本実施の形態に係るビトリファイド砥石の要部拡大説明図である。 カムシャフトの面粗さと、超砥粒の集中度及びガラス質結合剤の体積率との関係を示すグラフである。
符号の説明
10…ビトリファイド砥石 12…超砥粒
14…骨材 16…ガラス質結合剤
18…気孔

Claims (4)

  1. 超砥粒と、前記超砥粒同士の間に存在する骨材と、前記超砥粒と前記骨材とを結合するガラス質結合剤とを含む焼成体からなるビトリファイド砥石において、
    前記超砥粒の粒度が#60〜#140、集中度が160〜185であり、
    前記骨材は、3〜10体積%を占め、粒度が#170〜#270であるとともに最小粒子と最大粒子との粒径の差が0.014mm以内であり、
    前記ガラス質結合剤は、25〜35体積%を占めるとともに軟化点が550℃以上であることを特徴とするビトリファイド砥石。
  2. 粒度が#60〜#140且つ集中度が160〜185である超砥粒と、前記超砥粒同士の間に存在して3〜10体積%を占め、粒度が#170〜#270であるとともに最小粒子と最大粒子との粒径の差が0.014mm以内である骨材と、前記超砥粒と前記骨材とを結合し、25〜35体積%を占めるとともに軟化点が550℃以上であるガラス質結合剤とを含む焼成体からなるビトリファイド砥石の製造方法において、
    骨材の原材料を#170〜#230のA篩で分級した後、前記A篩に比して目開きが小さく且つASTM規格で隣接するB篩で分級し、前記A篩を通過し且つ前記B篩上に残留したものを骨材として選定する工程と、
    前記超砥粒、前記骨材、及び軟化点が550℃以上のガラス質結合剤を、それぞれ、ビトリファイド砥石としたときの体積%が40〜46体積%、3〜10体積%、25〜35体積%となる割合で混合して混合物とする工程と、
    前記混合物に対して800℃以上で焼成処理を施す工程と、
    を有することを特徴とするビトリファイド砥石の製造方法。
  3. 請求項2記載の製造方法において、さらに、超砥粒の原材料を#60〜#140のC篩で分級した後、#70〜#140であって且つ前記C篩に比して#数が大きいD篩で分級し、前記C篩を通過し且つ前記D篩上に残留したものを超砥粒として選定する工程を有することを特徴とするビトリファイド砥石の製造方法。
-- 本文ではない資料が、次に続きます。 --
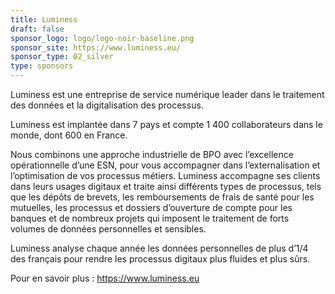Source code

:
 ```yaml
---
title: Luminess
draft: false
sponsor_logo: logo/logo-noir-baseline.png
sponsor_site: https://www.luminess.eu/
sponsor_type: 02_silver
type: sponsors
---
```

Luminess est une entreprise de service numérique leader dans le traitement des données et la digitalisation des processus.

Luminess est implantée dans 7 pays et compte 1 400 collaborateurs dans le monde, dont 600 en France.

Nous combinons une approche industrielle de BPO avec l’excellence opérationnelle d’une ESN, pour vous accompagner dans l’externalisation et l’optimisation de vos processus métiers. Luminess accompagne ses clients dans leurs usages digitaux et traite ainsi différents types de processus, tels que les dépôts de brevets, les remboursements de frais de santé pour les mutuelles, les processus et dossiers d’ouverture de compte pour les banques et de nombreux projets qui imposent le traitement de forts volumes de données personnelles et sensibles.

Luminess analyse chaque année les données personnelles de plus d’1/4 des français pour rendre les processus digitaux plus fluides et plus sûrs.

Pour en savoir plus : <https://www.luminess.eu>
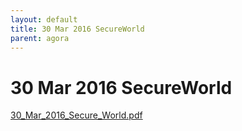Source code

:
 ```yaml
---
layout: default
title: 30 Mar 2016 SecureWorld
parent: agora
---
```

# 30 Mar 2016 SecureWorld

[30_Mar_2016_Secure_World.pdf](30%20Mar%202016%20SecureWorld.assets/30_Mar_2016_Secure_World.pdf)
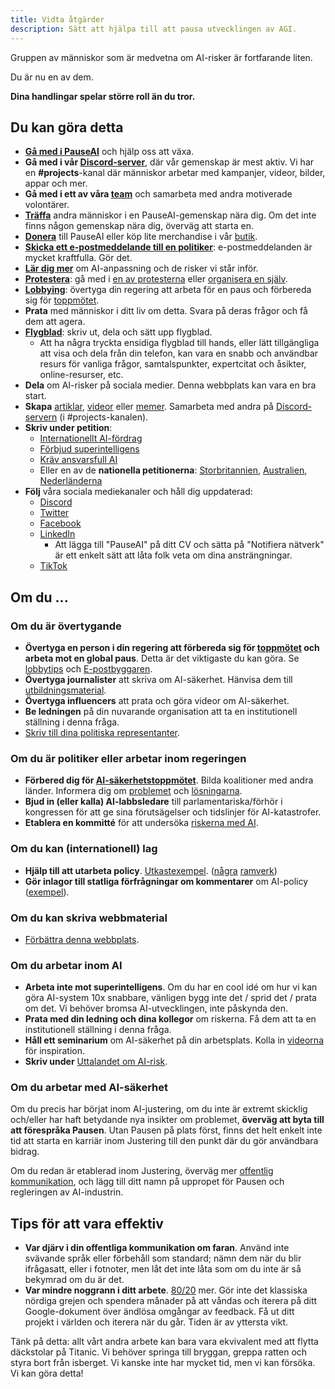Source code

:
 ```yaml
---
title: Vidta åtgärder
description: Sätt att hjälpa till att pausa utvecklingen av AGI.
---
```


Gruppen av människor som är medvetna om AI-risker är fortfarande liten.

Du är nu en av dem.

**Dina handlingar spelar större roll än du tror.**

## Du kan göra detta

- **[Gå med i PauseAI](/join)** och hjälp oss att växa.
- **Gå med i vår [Discord-server](https://discord.gg/T3YrWUJsJ5)**, där vår gemenskap är mest aktiv. Vi har en **#projects**-kanal där människor arbetar med kampanjer, videor, bilder, appar och mer.
- **Gå med i ett av våra [team](/teams)** och samarbeta med andra motiverade volontärer.
- **[Träffa](/communities)** andra människor i en PauseAI-gemenskap nära dig. Om det inte finns någon gemenskap nära dig, överväg att starta en.
- [**Donera**](/donate) till PauseAI eller köp lite merchandise i vår [butik](https://pauseai-shop.fourthwall.com/).
- [**Skicka ett e-postmeddelande till en politiker**](/email-builder): e-postmeddelanden är mycket kraftfulla. Gör det.
- **[Lär dig mer](/learn)** om AI-anpassning och de risker vi står inför.
- [**Protestera**](/protests): gå med i [en av protesterna](/protests) eller [organisera en själv](/organizing-a-protest).
- [**Lobbying**](/lobby-tips): övertyga din regering att arbeta för en paus och förbereda sig för [toppmötet](/summit).
- **Prata** med människor i ditt liv om detta. Svara på deras frågor och få dem att agera.
- [**Flygblad**](/flyering): skriv ut, dela och sätt upp flygblad.
  - Att ha några tryckta ensidiga flygblad till hands, eller lätt tillgängliga att visa och dela från din telefon, kan vara en snabb och användbar resurs för vanliga frågor, samtalspunkter, expertcitat och åsikter, online-resurser, etc.
- **Dela** om AI-risker på sociala medier. Denna webbplats kan vara en bra start.
- **Skapa** [artiklar](/learn#articles), [videor](/learn#videos) eller [memer](https://twitter.com/AISafetyMemes). Samarbeta med andra på [Discord-servern](https://discord.gg/2XXWXvErfA) (i #projects-kanalen).
- **Skriv under petition**:
  - [Internationellt AI-fördrag](https://aitreaty.org)
  - [Förbjud superintelligens](https://chng.it/Djjfj2Gmpk)
  - [Kräv ansvarsfull AI](https://www.change.org/p/artificial-intelligence-time-is-running-out-for-responsible-ai-development-91f0a02c-130a-46e1-9e55-70d6b274f4df)
  - Eller en av de **nationella petitionerna**: [Storbritannien](https://petition.parliament.uk/petitions/639956), [Australien](https://www.aph.gov.au/e-petitions/petition/EN5163), [Nederländerna](https://aipetitie.nl)
- **Följ** våra sociala mediekanaler och håll dig uppdaterad:
  - [Discord](https://discord.gg/2XXWXvErfA)
  - [Twitter](https://twitter.com/PauseAI)
  - [Facebook](https://www.facebook.com/PauseAI)
  - [LinkedIn](https://www.linkedin.com/company/pauseai/)
    - Att lägga till "PauseAI" på ditt CV och sätta på "Notifiera nätverk" är ett enkelt sätt att låta folk veta om dina ansträngningar.
  - [TikTok](https://www.tiktok.com/@pauseai)

## Om du ...

### Om du är övertygande

- **Övertyga en person i din regering att förbereda sig för [toppmötet](/summit) och arbeta mot en global paus**. Detta är det viktigaste du kan göra. Se [lobbytips](/lobby-tips) och [E-postbyggaren](/email-builder).
- **Övertyga journalister** att skriva om AI-säkerhet. Hänvisa dem till [utbildningsmaterial](/learn).
- **Övertyga influencers** att prata och göra videor om AI-säkerhet.
- **Be ledningen** på din nuvarande organisation att ta en institutionell ställning i denna fråga.
- [Skriv till dina politiska representanter](https://www.campaignforaisafety.org/politician/).

### Om du är politiker eller arbetar inom regeringen

- **Förbered dig för [AI-säkerhetstoppmötet](/summit)**. Bilda koalitioner med andra länder. Informera dig om [problemet](/learn) och [lösningarna](/proposal).
- **Bjud in (eller kalla) AI-labbsledare** till parlamentariska/förhör i kongressen för att ge sina förutsägelser och tidslinjer för AI-katastrofer.
- **Etablera en kommitté** för att undersöka [riskerna med AI](/risks).

### Om du kan (internationell) lag

- **Hjälp till att utarbeta policy**. [Utkastexempel](https://www.campaignforaisafety.org/celebrating-the-winners-law-student-moratorium-treaty-competition/). ([några](https://futureoflife.org/wp-content/uploads/2023/04/FLI_Policymaking_In_The_Pause.pdf) [ramverk](https://www.openphilanthropy.org/research/12-tentative-ideas-for-us-ai-policy/))
- **Gör inlagor till statliga förfrågningar om kommentarer** om AI-policy ([exempel](https://ntia.gov/issues/artificial-intelligence/request-for-comments)).

### Om du kan skriva webbmaterial

- [Förbättra denna webbplats](https://github.com/joepio/pauseai).

### Om du arbetar inom AI

- **Arbeta inte mot superintelligens**. Om du har en cool idé om hur vi kan göra AI-system 10x snabbare, vänligen bygg inte det / sprid det / prata om det. Vi behöver bromsa AI-utvecklingen, inte påskynda den.
- **Prata med din ledning och dina kollegor** om riskerna. Få dem att ta en institutionell ställning i denna fråga.
- **Håll ett seminarium** om AI-säkerhet på din arbetsplats. Kolla in [videorna](/learn#videos) för inspiration.
- **Skriv under** [Uttalandet om AI-risk](https://www.safe.ai/statement-on-ai-risk).

### Om du arbetar med AI-säkerhet

Om du precis har börjat inom AI-justering, om du inte är extremt skicklig och/eller har haft betydande nya insikter om problemet, **överväg att byta till att förespråka Pausen**. Utan Pausen på plats först, finns det helt enkelt inte tid att starta en karriär inom Justering till den punkt där du gör användbara bidrag.

Om du redan är etablerad inom Justering, överväg mer [offentlig kommunikation](https://twitter.com/TrustlessState/status/1651538022360285187), och lägg till ditt namn på uppropet för Pausen och regleringen av AI-industrin.

## Tips för att vara effektiv

- **Var djärv i din offentliga kommunikation om faran**. Använd inte svävande språk eller förbehåll som standard; nämn dem när du blir ifrågasatt, eller i fotnoter, men låt det inte låta som om du inte är så bekymrad om du är det.
- **Var mindre noggrann i ditt arbete**. [80/20](https://en.wikipedia.org/wiki/Pareto_principle) mer. Gör inte det klassiska nördiga grejen och spendera månader på att våndas och iterera på ditt Google-dokument över ändlösa omgångar av feedback. Få ut ditt projekt i världen och iterera när du går. Tiden är av yttersta vikt.

Tänk på detta: allt vårt andra arbete kan bara vara ekvivalent med att flytta däckstolar på Titanic. Vi behöver springa till bryggan, greppa ratten och styra bort från isberget. Vi kanske inte har mycket tid, men vi kan försöka. Vi kan göra detta!








<!-- _Acknowledgements: Written by Greg Colbourn, [originally posted on the EA forum](https://forum.effectivealtruism.org/posts/8YXFaM9yHbhiJTPqp/agi-rising-why-we-are-in-a-new-era-of-acute-risk-and). Edited by Joep Meindertsma. For helpful comments and suggestions that have improved the post, and for the encouragement to write, I thank Akash Wasil, Johan de Kock, Jaeson Booker, Greg Kiss, Peter S. Park, Nik Samolyov, Yanni Kyriacos, Chris Leong, Alex M, Amritanshu Prasad, Dušan D. Nešić, and the rest of the [AGI Moratorium HQ Slack](https://join.slack.com/t/agi-moratorium-hq/shared_invite/zt-1u6s1opls-~_l_Ynrr~8ay~SiA2yEqAQ) and AI Notkilleveryoneism Twitter._ -->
  4. ビトリファイド砥石を使用して鋳鉄製ワークを研削する鋳鉄製ワーク研削方法において、
    前記ビトリファイド砥石は、粒度が#60〜#140であり且つ集中度が160〜185の超砥粒と、前記超砥粒同士の間に存在して3〜10体積%を占めるとともに粒度が#170〜#270であり且つ最小粒子と最大粒子との粒径の差が0.014mm以内である骨材と、前記超砥粒と前記骨材とを結合して25〜35体積%を占めるとともに軟化点が550℃以上のガラス質結合剤とを含む焼成体からなり、
    研削能率を120〜200mm/mm・秒に設定し、
    前記ビトリファイド砥石と前記鋳鉄製ワークの周速を100m/秒以上とすることを特徴とする鋳鉄製ワーク研削方法。